Para quem não conhece Bernhard é bom explicar: seus livros são escritos em longos parágrafos — normalmente apenas um –, suas longas frases são fáceis de ler em razão das repetições e variações cuidadosamente realizadas e nelas o escritor destila ódio por páginas e páginas, chegando a tal paroxismo e descontrole que às vezes torna-se engraçado. Também não recua frente ao politicamente incorreto.

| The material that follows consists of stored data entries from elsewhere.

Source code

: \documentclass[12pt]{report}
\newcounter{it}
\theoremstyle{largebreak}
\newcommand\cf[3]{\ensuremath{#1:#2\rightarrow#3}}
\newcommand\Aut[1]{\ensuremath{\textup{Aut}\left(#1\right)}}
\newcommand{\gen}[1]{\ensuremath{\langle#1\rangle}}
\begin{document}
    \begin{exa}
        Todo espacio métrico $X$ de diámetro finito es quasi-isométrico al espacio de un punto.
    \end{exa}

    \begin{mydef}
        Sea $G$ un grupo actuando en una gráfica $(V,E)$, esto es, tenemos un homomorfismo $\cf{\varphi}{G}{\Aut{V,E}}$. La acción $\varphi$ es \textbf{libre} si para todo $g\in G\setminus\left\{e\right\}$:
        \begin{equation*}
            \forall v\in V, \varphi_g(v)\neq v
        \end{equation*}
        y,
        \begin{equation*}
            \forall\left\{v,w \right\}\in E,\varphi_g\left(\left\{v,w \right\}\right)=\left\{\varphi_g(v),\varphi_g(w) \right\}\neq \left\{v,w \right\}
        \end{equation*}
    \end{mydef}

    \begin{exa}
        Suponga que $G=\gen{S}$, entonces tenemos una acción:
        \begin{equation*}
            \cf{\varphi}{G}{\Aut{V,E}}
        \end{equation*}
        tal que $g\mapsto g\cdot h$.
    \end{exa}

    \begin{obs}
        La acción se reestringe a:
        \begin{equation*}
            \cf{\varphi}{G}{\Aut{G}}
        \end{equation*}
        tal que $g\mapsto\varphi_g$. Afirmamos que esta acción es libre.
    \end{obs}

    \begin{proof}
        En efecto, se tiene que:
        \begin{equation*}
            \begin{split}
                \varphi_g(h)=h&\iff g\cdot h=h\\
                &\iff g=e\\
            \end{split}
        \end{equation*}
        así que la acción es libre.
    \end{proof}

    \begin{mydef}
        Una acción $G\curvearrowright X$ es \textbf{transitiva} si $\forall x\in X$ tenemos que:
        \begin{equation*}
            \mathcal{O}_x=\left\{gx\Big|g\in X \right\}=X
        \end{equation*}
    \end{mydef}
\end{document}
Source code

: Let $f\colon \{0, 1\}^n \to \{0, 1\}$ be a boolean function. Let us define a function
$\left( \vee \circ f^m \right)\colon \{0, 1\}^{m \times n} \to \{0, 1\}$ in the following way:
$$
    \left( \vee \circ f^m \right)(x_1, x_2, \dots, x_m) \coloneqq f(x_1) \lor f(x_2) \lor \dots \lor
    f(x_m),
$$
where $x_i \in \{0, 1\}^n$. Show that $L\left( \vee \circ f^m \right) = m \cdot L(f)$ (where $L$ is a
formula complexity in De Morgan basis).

Moya foca seu relato no salvadorenho naturalizado canadense Vega, um acadêmico que retorna ao país para o enterro da mãe. Enquanto aguarda os papéis do inventário, Vega descreve suas impressões sobre o país e seus parentes, odiando tudo minuciosamente, mas minuciosamente MESMO. A invenção de Bernhard, aqui tropicalizada, funciona perfeitamente, tanto que o autor sofreu ameaças e preferiu passar bom tempo fora do país. Livrinho fascinante com ótima tradução de Antônio Xerxenesky.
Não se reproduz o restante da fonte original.